So, nearly 20 years ago we got into using chat-type applications. We’ve been around group chat longer than most and have contributed millions of chat threads over the last three decades. It’s taught us a lot. But let’s go back to the beginning of our journey.

To help glue our fledgling company together we installed an open source forum, XMBForum, on a server and used that to share work, ideas, jokes and opinions across the physical boundaries the company had. Altough fabulously successful, it suffered from a “those that did and those that didn’t” scenario.

It wasn’t very real-time as it required the user to refresh the forum to get the updates, so a natural migration to Skype chat rooms occurred when it appeared in the mid noughties.

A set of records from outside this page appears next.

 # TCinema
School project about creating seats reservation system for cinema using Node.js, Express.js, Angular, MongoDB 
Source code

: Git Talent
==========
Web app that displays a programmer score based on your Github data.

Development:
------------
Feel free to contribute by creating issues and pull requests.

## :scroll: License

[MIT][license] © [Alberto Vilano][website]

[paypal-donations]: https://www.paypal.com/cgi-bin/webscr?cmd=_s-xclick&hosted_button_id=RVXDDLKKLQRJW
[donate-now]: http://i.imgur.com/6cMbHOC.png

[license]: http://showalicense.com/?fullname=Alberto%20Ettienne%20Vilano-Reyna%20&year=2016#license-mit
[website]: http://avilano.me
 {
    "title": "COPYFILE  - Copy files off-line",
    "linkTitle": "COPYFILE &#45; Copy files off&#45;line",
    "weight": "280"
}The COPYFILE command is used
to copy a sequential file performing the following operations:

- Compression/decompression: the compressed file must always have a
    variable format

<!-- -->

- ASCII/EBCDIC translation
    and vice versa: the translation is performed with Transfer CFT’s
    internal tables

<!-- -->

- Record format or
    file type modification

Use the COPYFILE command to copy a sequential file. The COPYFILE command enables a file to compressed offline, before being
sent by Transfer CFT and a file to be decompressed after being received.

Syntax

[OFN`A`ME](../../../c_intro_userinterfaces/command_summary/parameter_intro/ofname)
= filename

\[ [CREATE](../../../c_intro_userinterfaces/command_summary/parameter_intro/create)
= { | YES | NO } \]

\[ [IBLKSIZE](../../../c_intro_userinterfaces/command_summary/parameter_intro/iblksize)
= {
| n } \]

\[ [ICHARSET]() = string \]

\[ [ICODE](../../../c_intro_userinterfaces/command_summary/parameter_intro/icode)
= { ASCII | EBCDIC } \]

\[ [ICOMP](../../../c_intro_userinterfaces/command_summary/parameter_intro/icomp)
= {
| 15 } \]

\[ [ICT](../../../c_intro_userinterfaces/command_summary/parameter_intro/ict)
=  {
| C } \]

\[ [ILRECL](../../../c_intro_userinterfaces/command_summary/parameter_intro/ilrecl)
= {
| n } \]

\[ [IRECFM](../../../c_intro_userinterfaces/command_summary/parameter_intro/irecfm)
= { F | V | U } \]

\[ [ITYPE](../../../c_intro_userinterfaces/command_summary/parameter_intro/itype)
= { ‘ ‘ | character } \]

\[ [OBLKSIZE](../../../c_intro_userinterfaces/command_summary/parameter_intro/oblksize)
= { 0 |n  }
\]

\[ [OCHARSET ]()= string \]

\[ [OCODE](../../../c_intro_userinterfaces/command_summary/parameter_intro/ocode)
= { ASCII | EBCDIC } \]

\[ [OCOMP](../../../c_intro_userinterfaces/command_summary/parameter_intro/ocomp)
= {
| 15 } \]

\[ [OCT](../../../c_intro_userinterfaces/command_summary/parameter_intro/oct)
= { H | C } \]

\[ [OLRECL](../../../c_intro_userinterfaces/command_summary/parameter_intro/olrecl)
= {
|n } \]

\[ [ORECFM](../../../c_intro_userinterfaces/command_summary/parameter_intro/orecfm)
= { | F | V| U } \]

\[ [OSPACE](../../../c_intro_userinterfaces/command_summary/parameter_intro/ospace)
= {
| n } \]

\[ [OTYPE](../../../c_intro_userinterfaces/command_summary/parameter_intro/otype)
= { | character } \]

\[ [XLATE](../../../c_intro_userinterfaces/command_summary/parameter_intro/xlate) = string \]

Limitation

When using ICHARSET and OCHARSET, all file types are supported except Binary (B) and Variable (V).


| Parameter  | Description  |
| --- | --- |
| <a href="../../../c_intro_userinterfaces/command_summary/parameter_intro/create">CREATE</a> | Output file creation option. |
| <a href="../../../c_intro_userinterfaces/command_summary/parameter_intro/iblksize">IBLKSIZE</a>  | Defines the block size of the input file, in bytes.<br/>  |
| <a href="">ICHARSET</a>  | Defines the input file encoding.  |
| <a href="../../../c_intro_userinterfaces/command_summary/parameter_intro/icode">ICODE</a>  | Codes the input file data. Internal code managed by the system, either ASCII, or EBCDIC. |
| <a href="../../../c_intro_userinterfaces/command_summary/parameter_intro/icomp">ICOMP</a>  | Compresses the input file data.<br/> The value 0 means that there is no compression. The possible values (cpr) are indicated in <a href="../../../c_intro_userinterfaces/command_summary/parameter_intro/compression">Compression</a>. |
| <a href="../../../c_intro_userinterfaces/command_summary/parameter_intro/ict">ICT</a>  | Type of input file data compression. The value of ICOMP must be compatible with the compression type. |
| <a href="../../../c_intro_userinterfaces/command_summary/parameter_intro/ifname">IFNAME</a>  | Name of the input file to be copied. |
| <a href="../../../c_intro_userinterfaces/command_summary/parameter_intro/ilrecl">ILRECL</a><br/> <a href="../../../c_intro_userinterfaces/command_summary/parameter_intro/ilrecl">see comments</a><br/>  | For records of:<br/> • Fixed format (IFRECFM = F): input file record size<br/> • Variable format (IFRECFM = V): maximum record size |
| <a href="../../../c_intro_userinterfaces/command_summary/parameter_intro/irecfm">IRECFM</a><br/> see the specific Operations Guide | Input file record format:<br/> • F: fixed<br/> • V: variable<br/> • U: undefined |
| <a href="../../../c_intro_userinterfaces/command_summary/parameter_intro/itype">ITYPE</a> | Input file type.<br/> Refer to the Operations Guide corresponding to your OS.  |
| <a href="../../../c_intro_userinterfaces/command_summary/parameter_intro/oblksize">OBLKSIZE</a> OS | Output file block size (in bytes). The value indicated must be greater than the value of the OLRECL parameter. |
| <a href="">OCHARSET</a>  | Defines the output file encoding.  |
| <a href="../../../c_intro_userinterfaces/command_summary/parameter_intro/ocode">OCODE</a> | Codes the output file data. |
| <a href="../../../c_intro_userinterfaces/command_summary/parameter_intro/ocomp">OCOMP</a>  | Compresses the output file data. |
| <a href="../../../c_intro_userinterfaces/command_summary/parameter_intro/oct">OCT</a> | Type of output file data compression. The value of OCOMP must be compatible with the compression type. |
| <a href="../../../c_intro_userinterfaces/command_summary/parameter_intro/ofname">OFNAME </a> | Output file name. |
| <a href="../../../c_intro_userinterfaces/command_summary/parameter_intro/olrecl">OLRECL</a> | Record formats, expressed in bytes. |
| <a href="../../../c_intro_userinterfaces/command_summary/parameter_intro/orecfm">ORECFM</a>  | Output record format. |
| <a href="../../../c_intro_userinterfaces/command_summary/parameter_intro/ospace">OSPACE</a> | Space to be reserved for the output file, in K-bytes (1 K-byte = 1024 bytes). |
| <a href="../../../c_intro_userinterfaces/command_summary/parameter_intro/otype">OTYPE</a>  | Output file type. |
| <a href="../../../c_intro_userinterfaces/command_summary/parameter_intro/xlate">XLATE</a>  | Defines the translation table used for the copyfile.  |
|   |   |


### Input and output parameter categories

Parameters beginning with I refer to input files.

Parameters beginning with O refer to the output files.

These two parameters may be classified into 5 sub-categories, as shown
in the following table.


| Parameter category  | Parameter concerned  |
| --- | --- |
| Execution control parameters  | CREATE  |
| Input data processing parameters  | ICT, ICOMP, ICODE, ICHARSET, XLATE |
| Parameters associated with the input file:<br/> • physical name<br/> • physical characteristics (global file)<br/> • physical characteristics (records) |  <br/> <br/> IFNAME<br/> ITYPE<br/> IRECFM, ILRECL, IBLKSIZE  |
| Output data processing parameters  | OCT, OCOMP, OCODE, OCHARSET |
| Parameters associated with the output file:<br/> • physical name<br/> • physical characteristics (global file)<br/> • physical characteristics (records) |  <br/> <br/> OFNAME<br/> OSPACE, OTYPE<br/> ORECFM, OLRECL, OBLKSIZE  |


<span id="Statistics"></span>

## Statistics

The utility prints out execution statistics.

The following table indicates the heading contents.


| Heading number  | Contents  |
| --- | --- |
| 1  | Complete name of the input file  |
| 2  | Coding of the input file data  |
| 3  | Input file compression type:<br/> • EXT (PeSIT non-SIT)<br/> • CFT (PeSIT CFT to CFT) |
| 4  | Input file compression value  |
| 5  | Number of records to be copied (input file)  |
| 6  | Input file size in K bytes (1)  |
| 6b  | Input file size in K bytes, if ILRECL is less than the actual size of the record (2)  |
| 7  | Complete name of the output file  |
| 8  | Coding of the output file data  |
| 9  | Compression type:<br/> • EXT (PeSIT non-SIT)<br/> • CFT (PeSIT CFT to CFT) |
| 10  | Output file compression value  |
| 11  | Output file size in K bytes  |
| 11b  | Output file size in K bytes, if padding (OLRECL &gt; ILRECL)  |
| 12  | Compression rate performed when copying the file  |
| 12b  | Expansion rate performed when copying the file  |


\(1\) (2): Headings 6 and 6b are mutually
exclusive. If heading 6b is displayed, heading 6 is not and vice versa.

But, this was worse, the constant “pinging” was disruptive, and the transient nature of the messages meant that valuable stuff was lost. Some folks also got addicted to “being online” and we’re spending 3+ hours per day just chatting – and not on work related stuff.

By late 2007 we started using Basecamp, and this came with an add-on called Campfire. It was better, it had discrete rooms, was less invasive but lacked decent features. The hunt was on and by the turn of the century we were using a whole host of applications and it was clear it needed tidying up.

Skype got the chop, as did the decade-old forum and Campfire.

In early 2010 we found Yammer. As part of our move to becoming a remote-first company, we early adopted it and soon found it has limitations, mainly to do with it looking and behaving too much like Facebook. But it was a promising attempt and creating an internal social network with searching, relationship management and chat.

When Yammer was bought by Microsoft (2012) we moved to using Podio – it was brilliant at file and process management but lacked long-term engagement for the team and the chat side was very poor.

It did, however, prove that we could operate the company. It also refined our thinking in terms of what we needed. In late 2013, we came across Slack (in beta at the time) and it fitted 85% of what we needed.

Slack gives us the important sense of belonging, great searching, device independence, good file management, reliability.